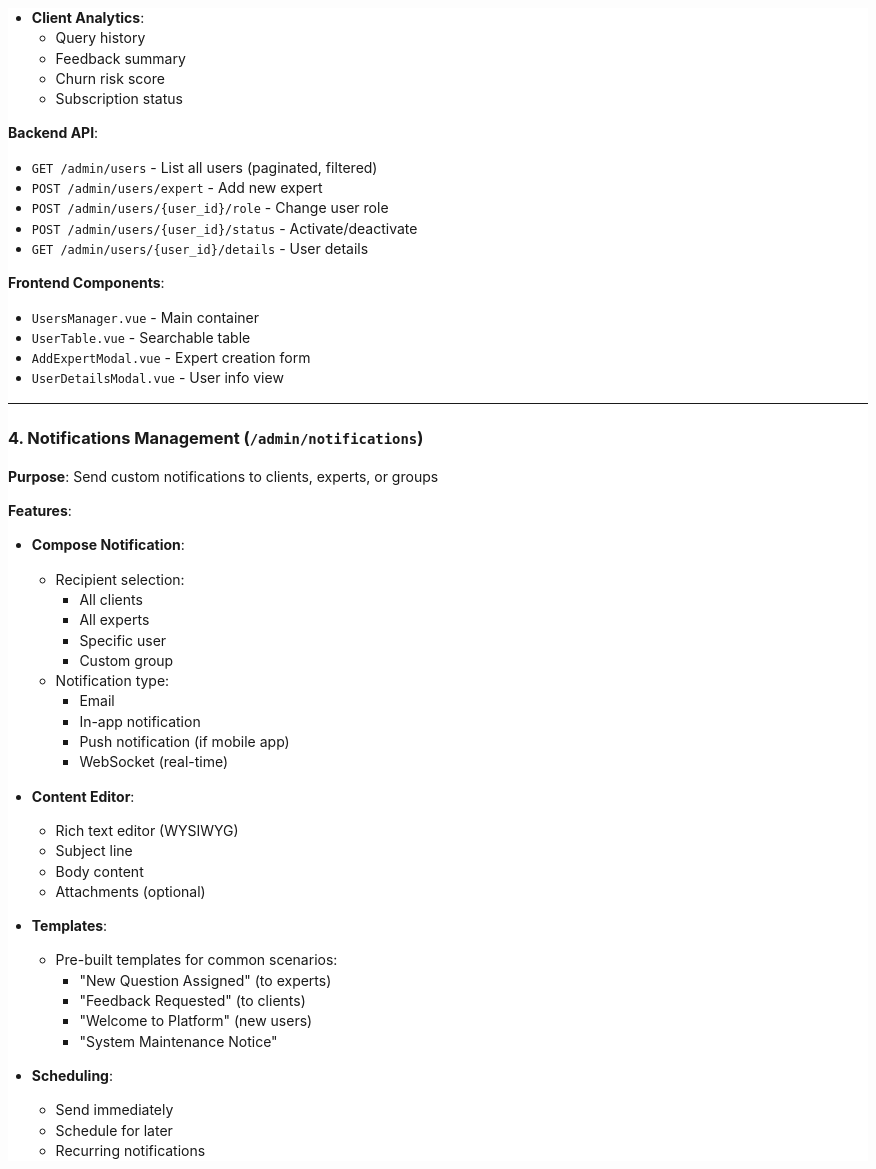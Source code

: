 - **Client Analytics**:
  - Query history
  - Feedback summary
  - Churn risk score
  - Subscription status

**Backend API**:
- `GET /admin/users` - List all users (paginated, filtered)
- `POST /admin/users/expert` - Add new expert
- `POST /admin/users/{user_id}/role` - Change user role
- `POST /admin/users/{user_id}/status` - Activate/deactivate
- `GET /admin/users/{user_id}/details` - User details

**Frontend Components**:
- `UsersManager.vue` - Main container
- `UserTable.vue` - Searchable table
- `AddExpertModal.vue` - Expert creation form
- `UserDetailsModal.vue` - User info view

---

### 4. Notifications Management (`/admin/notifications`)

**Purpose**: Send custom notifications to clients, experts, or groups

**Features**:
- **Compose Notification**:
  - Recipient selection:
    - All clients
    - All experts
    - Specific user
    - Custom group
  - Notification type:
    - Email
    - In-app notification
    - Push notification (if mobile app)
    - WebSocket (real-time)
  
- **Content Editor**:
  - Rich text editor (WYSIWYG)
  - Subject line
  - Body content
  - Attachments (optional)
  
- **Templates**:
  - Pre-built templates for common scenarios:
    - "New Question Assigned" (to experts)
    - "Feedback Requested" (to clients)
    - "Welcome to Platform" (new users)
    - "System Maintenance Notice"
  
- **Scheduling**:
  - Send immediately
  - Schedule for later
  - Recurring notifications
  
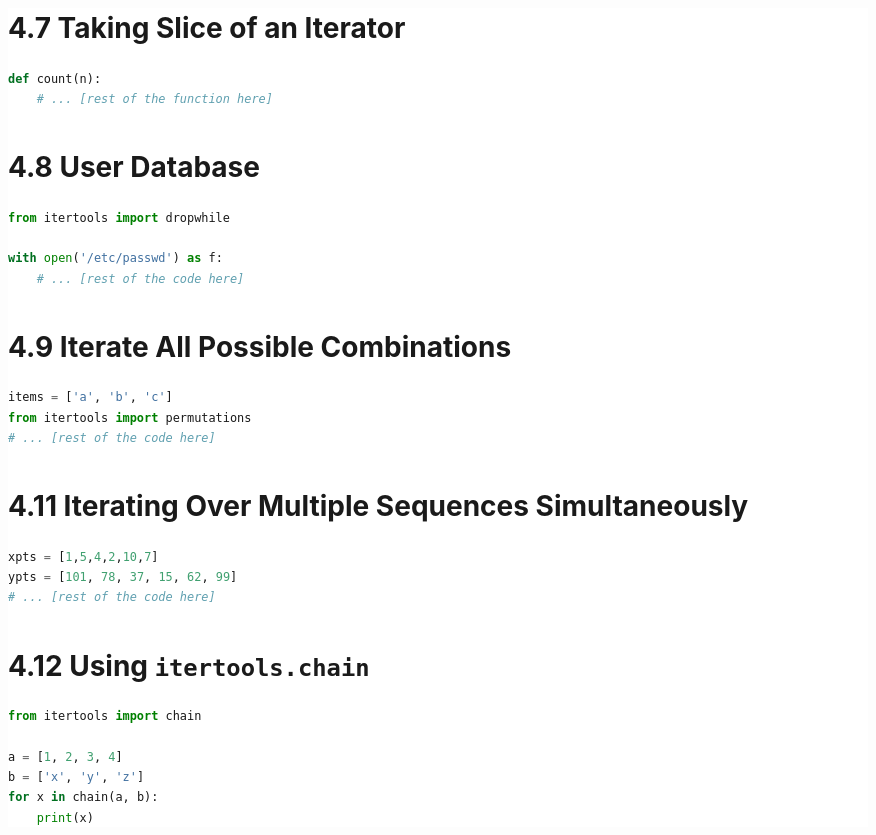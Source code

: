 # 4.7 Taking Slice of an Iterator

```python
def count(n):
    # ... [rest of the function here]
```

# 4.8 User Database

```python
from itertools import dropwhile

with open('/etc/passwd') as f:
    # ... [rest of the code here]
```

# 4.9 Iterate All Possible Combinations

```python
items = ['a', 'b', 'c']
from itertools import permutations
# ... [rest of the code here]
```

# 4.11 Iterating Over Multiple Sequences Simultaneously

```python
xpts = [1,5,4,2,10,7]
ypts = [101, 78, 37, 15, 62, 99]
# ... [rest of the code here]
```

# 4.12 Using `itertools.chain`

```python
from itertools import chain

a = [1, 2, 3, 4]
b = ['x', 'y', 'z']
for x in chain(a, b):
    print(x)
```



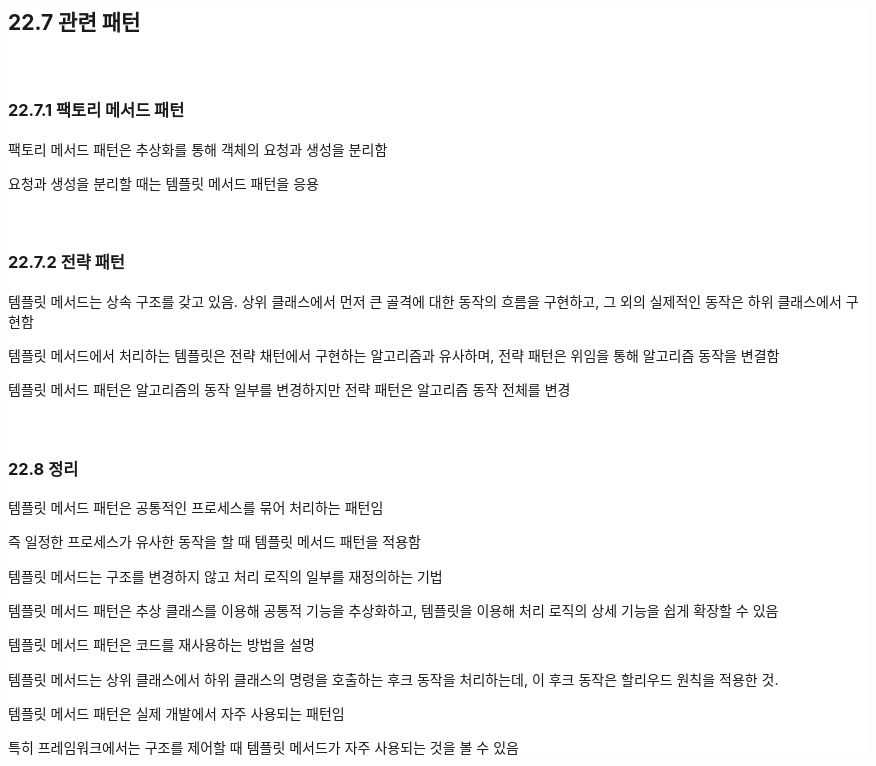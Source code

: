 ## 22.7 관련 패턴

<br/>

### 22.7.1 팩토리 메서드 패턴

팩토리 메서드 패턴은 추상화를 통해 객체의 요청과 생성을 분리함

요청과 생성을 분리할 때는 템플릿 메서드 패턴을 응용

<br/>

### 22.7.2 전략 패턴

템플릿 메서드는 상속 구조를 갖고 있음. 상위 클래스에서 먼저 큰 골격에 대한 동작의 흐름을 구현하고, 그 외의 실제적인 동작은 하위 클래스에서 구현함

템플릿 메서드에서 처리하는 템플릿은 전략 채턴에서 구현하는 알고리즘과 유사하며, 전략 패턴은 위임을 통해 알고리즘 동작을 변결함

템플릿 메서드 패턴은 알고리즘의 동작 일부를 변경하지만 전략 패턴은 알고리즘 동작 전체를 변경

<br/>

### 22.8 정리

템플릿 메서드 패턴은 공통적인 프로세스를 묶어 처리하는 패턴임

즉 일정한 프로세스가 유사한 동작을 할 때 템플릿 메서드 패턴을 적용함

템플릿 메서드는 구조를 변경하지 않고 처리 로직의 일부를 재정의하는 기법

템플릿 메서드 패턴은 추상 클래스를 이용해 공통적 기능을 추상화하고, 템플릿을 이용해 처리 로직의 상세 기능을 쉽게 확장할 수 있음

템플릿 메서드 패턴은 코드를 재사용하는 방법을 설명

템플릿 메서드는 상위 클래스에서 하위 클래스의 명령을 호출하는 후크 동작을 처리하는데, 이 후크 동작은 할리우드 원칙을 적용한 것.

템플릿 메서드 패턴은 실제 개발에서 자주 사용되는 패턴임

특히 프레임워크에서는 구조를 제어할 때 템플릿 메서드가 자주 사용되는 것을 볼 수 있음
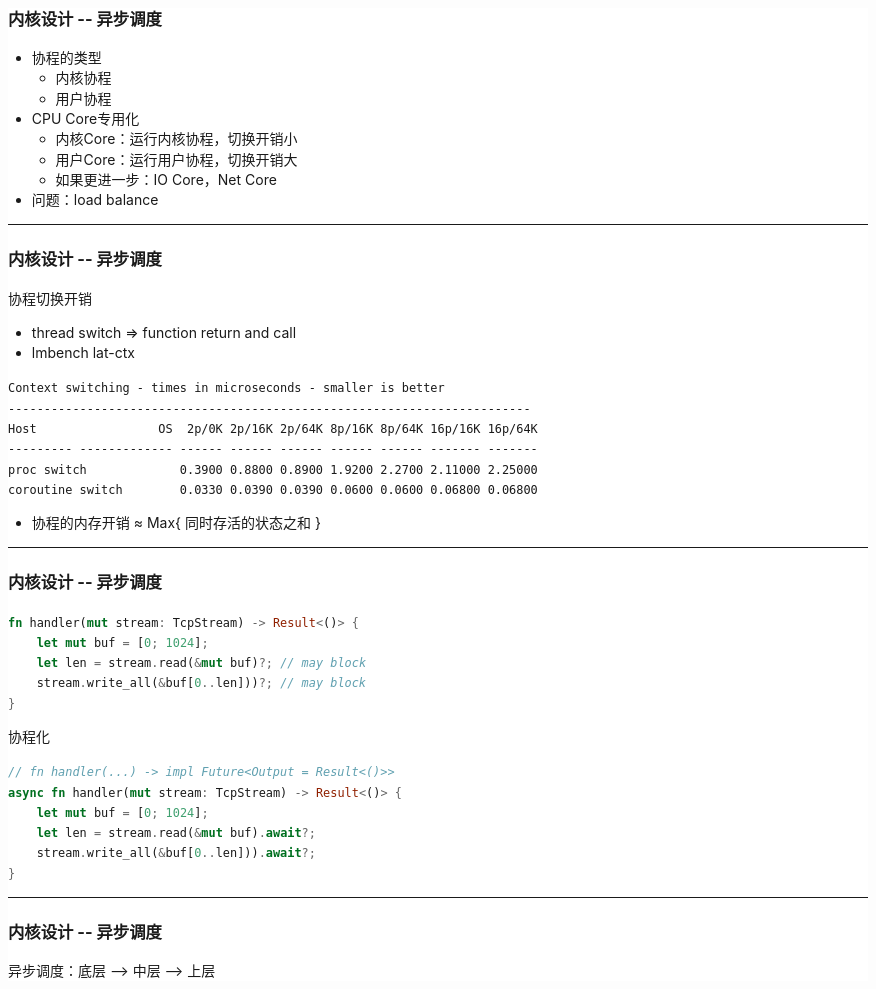 
### 内核设计 -- 异步调度 

- 协程的类型
  - 内核协程
  - 用户协程
- CPU Core专用化
  - 内核Core：运行内核协程，切换开销小
  - 用户Core：运行用户协程，切换开销大
  - 如果更进一步：IO Core，Net Core
- 问题：load balance


---
### 内核设计 -- 异步调度
协程切换开销

- thread switch  =>  function return and call
- lmbench lat-ctx

```shell
Context switching - times in microseconds - smaller is better
-------------------------------------------------------------------------
Host                 OS  2p/0K 2p/16K 2p/64K 8p/16K 8p/64K 16p/16K 16p/64K
--------- ------------- ------ ------ ------ ------ ------ ------- -------
proc switch             0.3900 0.8800 0.8900 1.9200 2.2700 2.11000 2.25000
coroutine switch        0.0330 0.0390 0.0390 0.0600 0.0600 0.06800 0.06800
```

- 协程的内存开销 $\approx$ Max{ 同时存活的状态之和 }

---

### 内核设计 -- 异步调度
```rust
fn handler(mut stream: TcpStream) -> Result<()> {
    let mut buf = [0; 1024];
    let len = stream.read(&mut buf)?; // may block
    stream.write_all(&buf[0..len]))?; // may block
}
```
协程化

```rust
// fn handler(...) -> impl Future<Output = Result<()>>
async fn handler(mut stream: TcpStream) -> Result<()> {
    let mut buf = [0; 1024];
    let len = stream.read(&mut buf).await?;
    stream.write_all(&buf[0..len])).await?;
}
```

---
### 内核设计 -- 异步调度
异步调度：底层 --> 中层 --> 上层
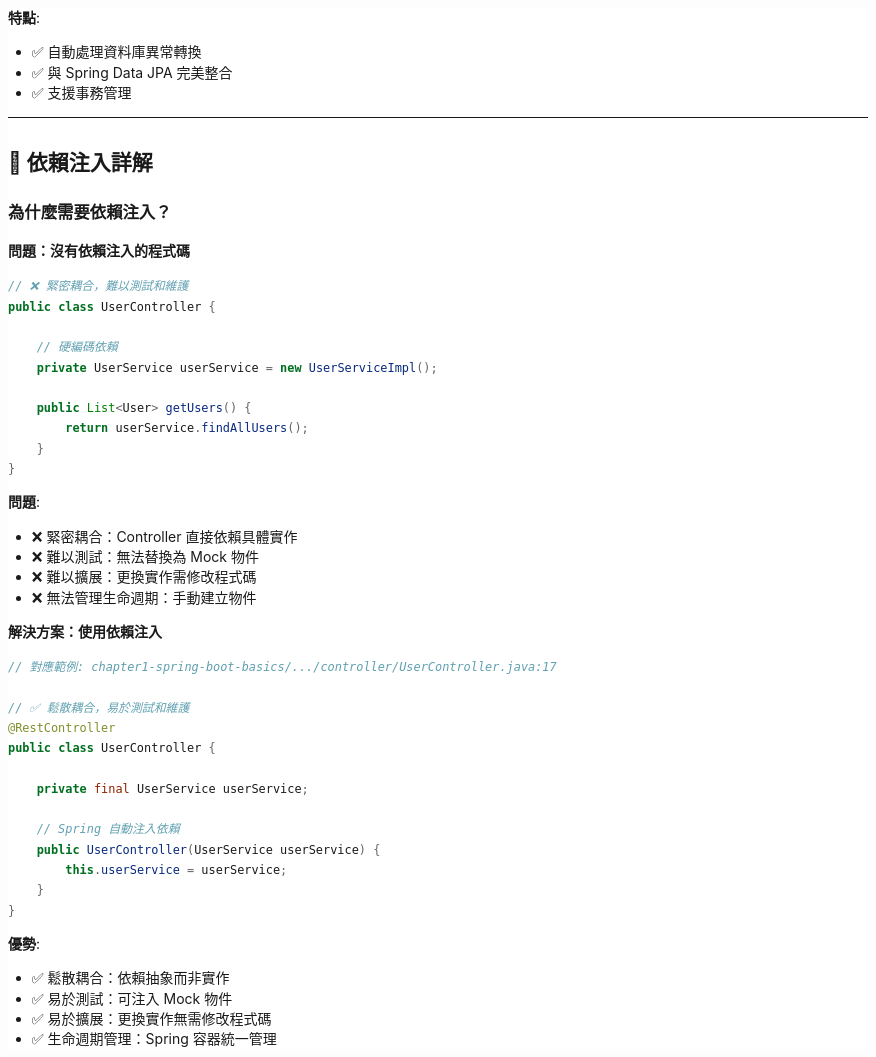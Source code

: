 **特點**:
- ✅ 自動處理資料庫異常轉換
- ✅ 與 Spring Data JPA 完美整合
- ✅ 支援事務管理

---

## 🔌 依賴注入詳解

### 為什麼需要依賴注入？

**問題：沒有依賴注入的程式碼**

```java
// ❌ 緊密耦合，難以測試和維護
public class UserController {

    // 硬編碼依賴
    private UserService userService = new UserServiceImpl();

    public List<User> getUsers() {
        return userService.findAllUsers();
    }
}
```

**問題**:
- ❌ 緊密耦合：Controller 直接依賴具體實作
- ❌ 難以測試：無法替換為 Mock 物件
- ❌ 難以擴展：更換實作需修改程式碼
- ❌ 無法管理生命週期：手動建立物件

**解決方案：使用依賴注入**

```java
// 對應範例: chapter1-spring-boot-basics/.../controller/UserController.java:17

// ✅ 鬆散耦合，易於測試和維護
@RestController
public class UserController {

    private final UserService userService;

    // Spring 自動注入依賴
    public UserController(UserService userService) {
        this.userService = userService;
    }
}
```

**優勢**:
- ✅ 鬆散耦合：依賴抽象而非實作
- ✅ 易於測試：可注入 Mock 物件
- ✅ 易於擴展：更換實作無需修改程式碼
- ✅ 生命週期管理：Spring 容器統一管理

◆ **Instructions for the task**: Report, from the entries above, each line where "experts" is found.

◆ **Answer for this exercise**:
**Purpose**: Send custom notifications to clients, experts, or groups
    - All experts
    - "New Question Assigned" (to experts)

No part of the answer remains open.